To evaluate the efficacy of in vivo magnetic resonance imaging (MRI) of mesenchymal stem cells (MSCs) injected intravascularly in treatment of acute renal failure (ARF) , and to investigate the changes of renal function and pathology of ARF after MSC transplantation.

Rat MSCs were isolated and labeled with Fe2O3-PLL in vitro. Thirty SD rats underwent intramuscular injection of glycerol so as to establish ARF models and then randomly divided into 3 equal groups: Group I undergoing injection of labeled MSCs into abdominal aorta via transcatheter, Group II injected with unlabelled MSCs, and Group III injected with normal saline as controls. MRI of kidney was conducted before injection, and 0.5 h, and 1, 2, and 5 days after injection. One and 2 days after the transplantation 3 rats from each group underwent MRI and extraction of blood samples from the abdominal aorta and then killed with their kidneys taken out, and 5 days after the rest rats were all killed after MRI with their kidneys taken out. Serum creatinine (Scr) and blood urea nitrogen (BUN) were examined so as to evaluate the renal function. Microscopy was conducted to observe the pathological changes. Prussian blue + CD68 antibody staining was performed to identify the labeled MSCs.
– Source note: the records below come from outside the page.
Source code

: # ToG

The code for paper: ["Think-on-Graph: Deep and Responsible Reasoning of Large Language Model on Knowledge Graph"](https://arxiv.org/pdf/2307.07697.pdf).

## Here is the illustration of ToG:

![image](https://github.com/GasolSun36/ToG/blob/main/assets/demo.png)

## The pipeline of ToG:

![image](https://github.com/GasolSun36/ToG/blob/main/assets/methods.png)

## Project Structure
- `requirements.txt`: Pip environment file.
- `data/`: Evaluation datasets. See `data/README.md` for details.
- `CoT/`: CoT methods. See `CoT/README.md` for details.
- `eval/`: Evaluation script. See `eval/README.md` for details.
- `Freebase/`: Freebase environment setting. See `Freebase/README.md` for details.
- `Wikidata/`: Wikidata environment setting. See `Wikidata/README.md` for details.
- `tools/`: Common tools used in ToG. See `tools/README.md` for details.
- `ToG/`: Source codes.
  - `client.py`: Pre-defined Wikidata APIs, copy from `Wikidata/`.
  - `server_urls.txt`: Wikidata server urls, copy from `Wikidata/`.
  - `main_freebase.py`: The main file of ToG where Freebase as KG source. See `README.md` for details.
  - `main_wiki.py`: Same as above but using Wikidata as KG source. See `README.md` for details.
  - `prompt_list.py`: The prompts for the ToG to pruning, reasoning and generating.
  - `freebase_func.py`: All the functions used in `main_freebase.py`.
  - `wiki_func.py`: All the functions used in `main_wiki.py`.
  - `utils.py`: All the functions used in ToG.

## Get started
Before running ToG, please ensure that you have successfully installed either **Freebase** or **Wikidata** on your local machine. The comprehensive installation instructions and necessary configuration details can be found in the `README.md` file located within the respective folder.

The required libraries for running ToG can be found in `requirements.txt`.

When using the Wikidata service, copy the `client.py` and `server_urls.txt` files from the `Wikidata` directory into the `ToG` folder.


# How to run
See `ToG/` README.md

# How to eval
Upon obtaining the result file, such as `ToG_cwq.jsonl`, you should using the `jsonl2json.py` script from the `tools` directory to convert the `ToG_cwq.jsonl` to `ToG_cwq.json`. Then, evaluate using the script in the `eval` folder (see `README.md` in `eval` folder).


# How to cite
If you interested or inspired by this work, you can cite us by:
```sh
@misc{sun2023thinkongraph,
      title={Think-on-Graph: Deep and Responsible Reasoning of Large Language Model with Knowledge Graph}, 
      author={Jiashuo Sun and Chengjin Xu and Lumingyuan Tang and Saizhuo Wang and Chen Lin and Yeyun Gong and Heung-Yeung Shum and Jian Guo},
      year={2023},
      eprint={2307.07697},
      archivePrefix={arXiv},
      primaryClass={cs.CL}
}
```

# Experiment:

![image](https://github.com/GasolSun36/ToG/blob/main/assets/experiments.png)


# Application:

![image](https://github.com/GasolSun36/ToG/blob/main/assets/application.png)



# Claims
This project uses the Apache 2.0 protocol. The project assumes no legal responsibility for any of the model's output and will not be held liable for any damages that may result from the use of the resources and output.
MRI showed decrease of signal intensity in renal cortex on the T2 *-weighted MR images up to 5 days after transplantation. Histological analysis showed that most Prussian blue-positive cells were in the glomerular capillaries, corresponding to the areas where signal intensity decrease was observed by MRI. The Scr and BUN levels 2 and 5 days after the implantation of Group I were both lower than those of the control group, and there were not significant differences in the Scr and BUN levels between Groups I and II. Renal tubular injury scoring showed that the renal tubular injury was significantly lighter than that of the control group.

1.5-T MRI seems a good in vivo technique to monitor the magnetically labeled MSCs administered into the abdominal aorta of ARF animals, which are distributed in the glomerular capillaries in the early stage after transplantation. MSCs may promote the recovery of ARF.